Doggy prefiere salir poco de casa. Evita el peligro, dice. Hace menos de un año desaparecieron al hermano menor de El Salvaje y no volvieron a verlo más.
La 13, a ritmo de rap
Los violentos consiguieron que Ciro pasara del 8 de Marzo y el 20 de Julio. Este cambio no fue de fechas; fue de barrios. Crecía en medio del fuego en ese sector del Centro Oriente, cuando, hace nueve años, los balazos fueron para él. Le dispararon en un pie. Su familia decidió emigrar a la Comuna 13, "a vivir también en medio del fuego".
Pero allí lo recibió el país del arte. Esa música que retumbaba en las casas de madera de su viejo barrio y que le llegaba al alma, el rap, pudo hacerla él mismo en un sector en el cual ésta se oye por dondequiera que va. Dicen que el 75 por ciento de los habitantes de la Comuna 13 tienen que ver con ella.
Cuando llegó con su familia al 20 de Julio, quedó un año y medio desescolarizado. Tardó varios meses en adaptarse a su nuevo hábitat.
"Uno mismo se aísla. Cree que no lo miran bien. Pero luego se va integrando", cuenta. Pronto hizo parte de la ACJ, Asociación Cristiana de Jóvenes, la cual, aclara, no hace proselitismo religioso, sino que organiza a los muchachos en actividades diversas, al tiempo que los prepara en liderazgo. Allí conoció a El Chavo -Esteban Agudelo- y a Yesid -Yesid Garzón- y con ellos conformó el grupo Censura Maestra. "Censura porque ésta siempre recae sobre quienes piensan, hacen o dicen cosas diferentes a la mayoría, y maestra porque maestro, más que quien enseña, es quien aprende de todos", explica El Chavo.

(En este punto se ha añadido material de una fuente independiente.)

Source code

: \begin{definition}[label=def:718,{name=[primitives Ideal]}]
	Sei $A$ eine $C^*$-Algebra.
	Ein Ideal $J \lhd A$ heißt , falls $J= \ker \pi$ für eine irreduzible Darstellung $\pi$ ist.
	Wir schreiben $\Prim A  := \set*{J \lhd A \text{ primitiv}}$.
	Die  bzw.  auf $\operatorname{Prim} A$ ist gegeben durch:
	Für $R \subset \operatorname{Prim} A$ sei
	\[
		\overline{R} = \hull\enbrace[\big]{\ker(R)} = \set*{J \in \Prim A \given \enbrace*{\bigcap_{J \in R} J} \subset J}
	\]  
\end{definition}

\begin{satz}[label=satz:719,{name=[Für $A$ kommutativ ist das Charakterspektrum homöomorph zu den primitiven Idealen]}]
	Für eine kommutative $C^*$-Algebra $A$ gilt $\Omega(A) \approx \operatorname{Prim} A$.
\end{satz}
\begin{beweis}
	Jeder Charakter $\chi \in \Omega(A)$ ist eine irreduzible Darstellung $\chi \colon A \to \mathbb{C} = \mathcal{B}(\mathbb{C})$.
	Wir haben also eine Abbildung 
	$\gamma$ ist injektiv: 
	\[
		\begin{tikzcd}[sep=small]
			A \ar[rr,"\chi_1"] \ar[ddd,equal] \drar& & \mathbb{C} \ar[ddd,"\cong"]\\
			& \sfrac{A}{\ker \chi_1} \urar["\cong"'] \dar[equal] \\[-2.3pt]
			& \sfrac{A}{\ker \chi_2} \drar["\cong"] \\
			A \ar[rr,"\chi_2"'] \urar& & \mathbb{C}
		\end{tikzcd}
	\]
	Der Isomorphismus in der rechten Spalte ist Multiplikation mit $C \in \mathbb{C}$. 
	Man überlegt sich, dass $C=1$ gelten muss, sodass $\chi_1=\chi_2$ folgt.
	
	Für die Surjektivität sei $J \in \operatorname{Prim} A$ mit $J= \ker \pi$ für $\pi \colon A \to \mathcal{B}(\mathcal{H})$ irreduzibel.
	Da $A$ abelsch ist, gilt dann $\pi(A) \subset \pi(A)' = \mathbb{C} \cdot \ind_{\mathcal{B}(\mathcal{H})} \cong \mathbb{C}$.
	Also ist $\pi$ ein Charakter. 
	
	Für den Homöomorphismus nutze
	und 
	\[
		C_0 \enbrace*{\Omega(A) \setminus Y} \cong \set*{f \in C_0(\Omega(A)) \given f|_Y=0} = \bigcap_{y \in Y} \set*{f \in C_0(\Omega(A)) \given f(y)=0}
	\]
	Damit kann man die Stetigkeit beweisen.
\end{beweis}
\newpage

La 13 está conformada por muchas personas desplazadas por la violencia. "Si a uno mismo no le tocó huir, les tocó a los papás de uno", cuenta Yesid. Y esta afirmación es de fácil comprobación. Allí, en la acera de la ACJ, nos acompañan otros muchachos: John, Alejandro Pulgarín -conocido en Facebook como Simón y artísticamente como Memo-, y Santiago Cano -Rapza, un destacado improvisador-, y todos contaron que sus padres habían llegado hacía tiempos de distintos pueblos.
Censura Maestra comenzó cantando temas basados en el conflicto. Pero se dieron cuenta de que ese era un lugar común, un cliché. Casi todos los raperos hacen lo mismo. Hoy, por eso, le cantan al amor, a la vida; "a lo bueno".
No somos extranjeros en ningún lugar./ No nos prohiben buscar al ser supremo y orar./ No hay diferencias en el color de la palma de las manos./ El ser y el existir en el mundo nos hacen hermanos.